[c++] C/C++ maximum stack size of program

I want to do DFS on a 100 X 100 array. (Say elements of array represents graph nodes) So assuming worst case, depth of recursive function calls can go upto 10000 with each call taking upto say 20 bytes. So is it feasible means is there a possibility of stackoverflow?

What is the maximum size of stack in C/C++?

Please specify for gcc for both
1) cygwin on Windows
2) Unix

What are the general limits?

This question is related to c++ c stack

The answer is


Platform-dependent, toolchain-dependent, ulimit-dependent, parameter-dependent.... It is not at all specified, and there are many static and dynamic properties that can influence it.


Yes, there is a possibility of stack overflow.

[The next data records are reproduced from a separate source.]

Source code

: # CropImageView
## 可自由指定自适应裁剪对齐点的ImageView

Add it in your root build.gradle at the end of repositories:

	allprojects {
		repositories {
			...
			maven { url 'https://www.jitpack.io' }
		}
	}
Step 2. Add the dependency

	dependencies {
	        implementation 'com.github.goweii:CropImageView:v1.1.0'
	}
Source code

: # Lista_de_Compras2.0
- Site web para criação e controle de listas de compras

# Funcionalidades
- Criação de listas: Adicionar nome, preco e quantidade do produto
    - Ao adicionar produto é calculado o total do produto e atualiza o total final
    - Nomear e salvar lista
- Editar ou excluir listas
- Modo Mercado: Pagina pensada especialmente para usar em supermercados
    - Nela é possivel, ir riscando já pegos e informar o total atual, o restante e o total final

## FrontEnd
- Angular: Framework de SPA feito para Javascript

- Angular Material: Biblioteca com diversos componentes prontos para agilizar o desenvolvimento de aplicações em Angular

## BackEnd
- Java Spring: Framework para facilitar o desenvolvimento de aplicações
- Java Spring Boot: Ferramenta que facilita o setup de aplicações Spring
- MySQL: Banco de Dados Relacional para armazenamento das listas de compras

The C and C++ standard do not dictate things like stack depth, those are generally an environmental issue.

Most decent development environments and/or operating systems will let you tailor the stack size of a process, either at link or load time.

You should specify which OS and development environment you're using for more targeted assistance.

For example, under Ubuntu Karmic Koala, the default for gcc is 2M reserved and 4K committed but this can be changed when you link the program. Use the --stack option of ld to do that.


I am not sure what you mean by doing a depth first search on a rectangular array, but I assume you know what you are doing.

If the stack limit is a problem you should be able to convert your recursive solution into an iterative solution that pushes intermediate values onto a stack which is allocated from the heap.


I just ran out of stack at work, it was a database and it was running some threads, basically the previous developer had thrown a big array on the stack, and the stack was low anyway. The software was compiled using Microsoft Visual Studio 2015.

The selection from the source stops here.